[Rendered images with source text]
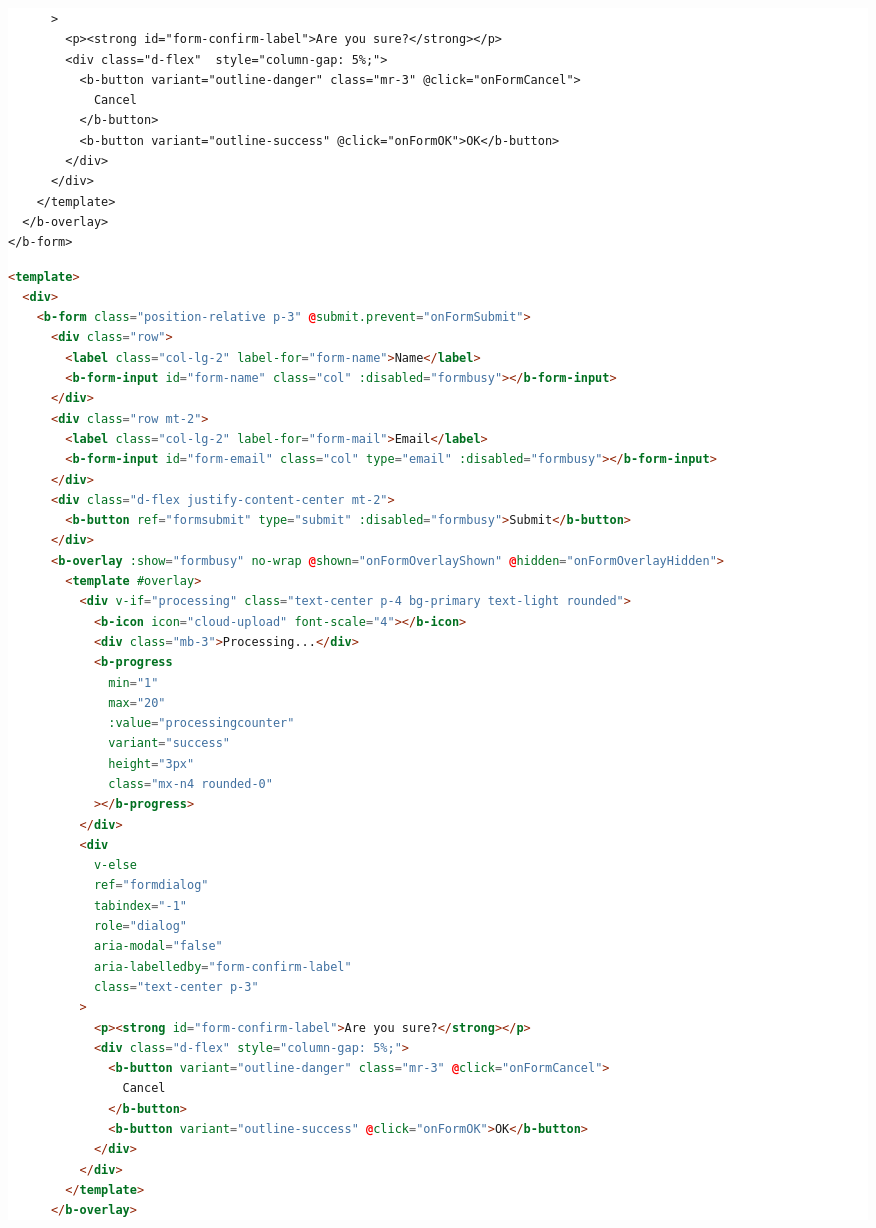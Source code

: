           >
            <p><strong id="form-confirm-label">Are you sure?</strong></p>
            <div class="d-flex"  style="column-gap: 5%;">
              <b-button variant="outline-danger" class="mr-3" @click="onFormCancel">
                Cancel
              </b-button>
              <b-button variant="outline-success" @click="onFormOK">OK</b-button>
            </div>
          </div>
        </template>
      </b-overlay>
    </b-form>
  </div>
</ClientOnly>

```html
<template>
  <div>
    <b-form class="position-relative p-3" @submit.prevent="onFormSubmit">
      <div class="row">
        <label class="col-lg-2" label-for="form-name">Name</label>
        <b-form-input id="form-name" class="col" :disabled="formbusy"></b-form-input>
      </div>
      <div class="row mt-2">
        <label class="col-lg-2" label-for="form-mail">Email</label>
        <b-form-input id="form-email" class="col" type="email" :disabled="formbusy"></b-form-input>
      </div>
      <div class="d-flex justify-content-center mt-2">
        <b-button ref="formsubmit" type="submit" :disabled="formbusy">Submit</b-button>
      </div>
      <b-overlay :show="formbusy" no-wrap @shown="onFormOverlayShown" @hidden="onFormOverlayHidden">
        <template #overlay>
          <div v-if="processing" class="text-center p-4 bg-primary text-light rounded">
            <b-icon icon="cloud-upload" font-scale="4"></b-icon>
            <div class="mb-3">Processing...</div>
            <b-progress
              min="1"
              max="20"
              :value="processingcounter"
              variant="success"
              height="3px"
              class="mx-n4 rounded-0"
            ></b-progress>
          </div>
          <div
            v-else
            ref="formdialog"
            tabindex="-1"
            role="dialog"
            aria-modal="false"
            aria-labelledby="form-confirm-label"
            class="text-center p-3"
          >
            <p><strong id="form-confirm-label">Are you sure?</strong></p>
            <div class="d-flex" style="column-gap: 5%;">
              <b-button variant="outline-danger" class="mr-3" @click="onFormCancel">
                Cancel
              </b-button>
              <b-button variant="outline-success" @click="onFormOK">OK</b-button>
            </div>
          </div>
        </template>
      </b-overlay>
```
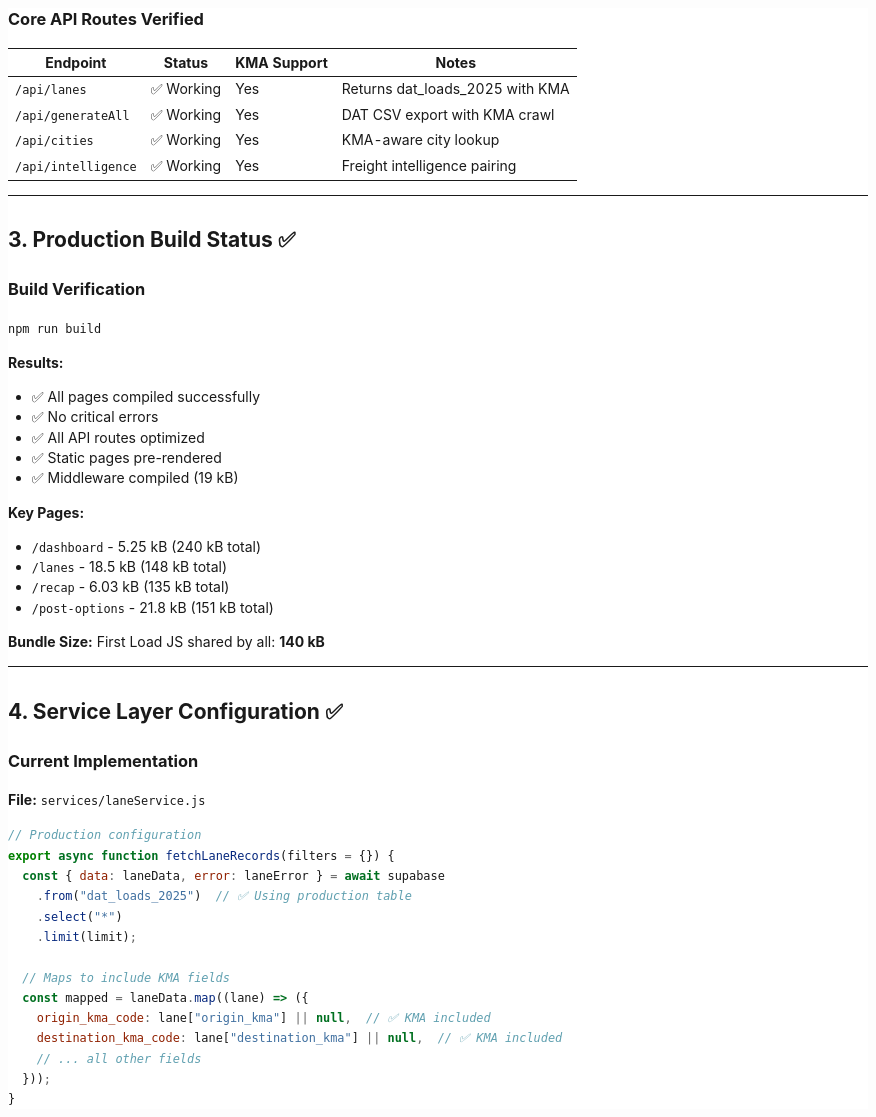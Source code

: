 ### Core API Routes Verified
| Endpoint | Status | KMA Support | Notes |
|----------|--------|-------------|-------|
| `/api/lanes` | ✅ Working | Yes | Returns dat_loads_2025 with KMA |
| `/api/generateAll` | ✅ Working | Yes | DAT CSV export with KMA crawl |
| `/api/cities` | ✅ Working | Yes | KMA-aware city lookup |
| `/api/intelligence` | ✅ Working | Yes | Freight intelligence pairing |

---

## 3. Production Build Status ✅

### Build Verification
```bash
npm run build
```

**Results:**
- ✅ All pages compiled successfully
- ✅ No critical errors
- ✅ All API routes optimized
- ✅ Static pages pre-rendered
- ✅ Middleware compiled (19 kB)

**Key Pages:**
- `/dashboard` - 5.25 kB (240 kB total)
- `/lanes` - 18.5 kB (148 kB total)
- `/recap` - 6.03 kB (135 kB total)
- `/post-options` - 21.8 kB (151 kB total)

**Bundle Size:** First Load JS shared by all: **140 kB**

---

## 4. Service Layer Configuration ✅

### Current Implementation
**File:** `services/laneService.js`

```javascript
// Production configuration
export async function fetchLaneRecords(filters = {}) {
  const { data: laneData, error: laneError } = await supabase
    .from("dat_loads_2025")  // ✅ Using production table
    .select("*")
    .limit(limit);

  // Maps to include KMA fields
  const mapped = laneData.map((lane) => ({
    origin_kma_code: lane["origin_kma"] || null,  // ✅ KMA included
    destination_kma_code: lane["destination_kma"] || null,  // ✅ KMA included
    // ... all other fields
  }));
}
```
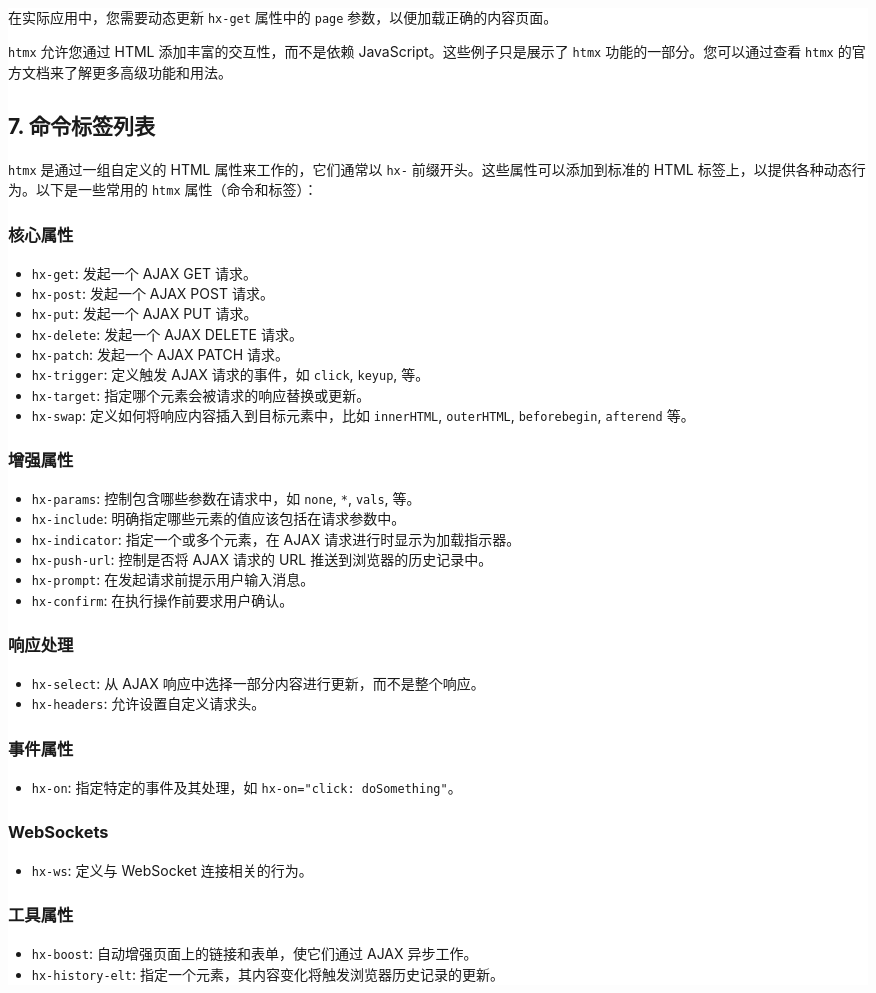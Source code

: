 在实际应用中，您需要动态更新 `hx-get` 属性中的 `page` 参数，以便加载正确的内容页面。

`htmx` 允许您通过 HTML 添加丰富的交互性，而不是依赖 JavaScript。这些例子只是展示了 `htmx` 功能的一部分。您可以通过查看 `htmx` 的官方文档来了解更多高级功能和用法。

## 7. 命令标签列表

`htmx` 是通过一组自定义的 HTML 属性来工作的，它们通常以 `hx-` 前缀开头。这些属性可以添加到标准的 HTML 标签上，以提供各种动态行为。以下是一些常用的 `htmx` 属性（命令和标签）：

### 核心属性

- `hx-get`: 发起一个 AJAX GET 请求。
- `hx-post`: 发起一个 AJAX POST 请求。
- `hx-put`: 发起一个 AJAX PUT 请求。
- `hx-delete`: 发起一个 AJAX DELETE 请求。
- `hx-patch`: 发起一个 AJAX PATCH 请求。
- `hx-trigger`: 定义触发 AJAX 请求的事件，如 `click`, `keyup`, 等。
- `hx-target`: 指定哪个元素会被请求的响应替换或更新。
- `hx-swap`: 定义如何将响应内容插入到目标元素中，比如 `innerHTML`, `outerHTML`, `beforebegin`, `afterend` 等。

### 增强属性

- `hx-params`: 控制包含哪些参数在请求中，如 `none`, `*`, `vals`, 等。
- `hx-include`: 明确指定哪些元素的值应该包括在请求参数中。
- `hx-indicator`: 指定一个或多个元素，在 AJAX 请求进行时显示为加载指示器。
- `hx-push-url`: 控制是否将 AJAX 请求的 URL 推送到浏览器的历史记录中。
- `hx-prompt`: 在发起请求前提示用户输入消息。
- `hx-confirm`: 在执行操作前要求用户确认。

### 响应处理

- `hx-select`: 从 AJAX 响应中选择一部分内容进行更新，而不是整个响应。
- `hx-headers`: 允许设置自定义请求头。

### 事件属性

- `hx-on`: 指定特定的事件及其处理，如 `hx-on="click: doSomething"`。

### WebSockets

- `hx-ws`: 定义与 WebSocket 连接相关的行为。

### 工具属性

- `hx-boost`: 自动增强页面上的链接和表单，使它们通过 AJAX 异步工作。
- `hx-history-elt`: 指定一个元素，其内容变化将触发浏览器历史记录的更新。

• Prompt
If a line in the entries contains "fields", copy it.

• Finished exercise
  // Maps to include KMA fields
    // ... all other fields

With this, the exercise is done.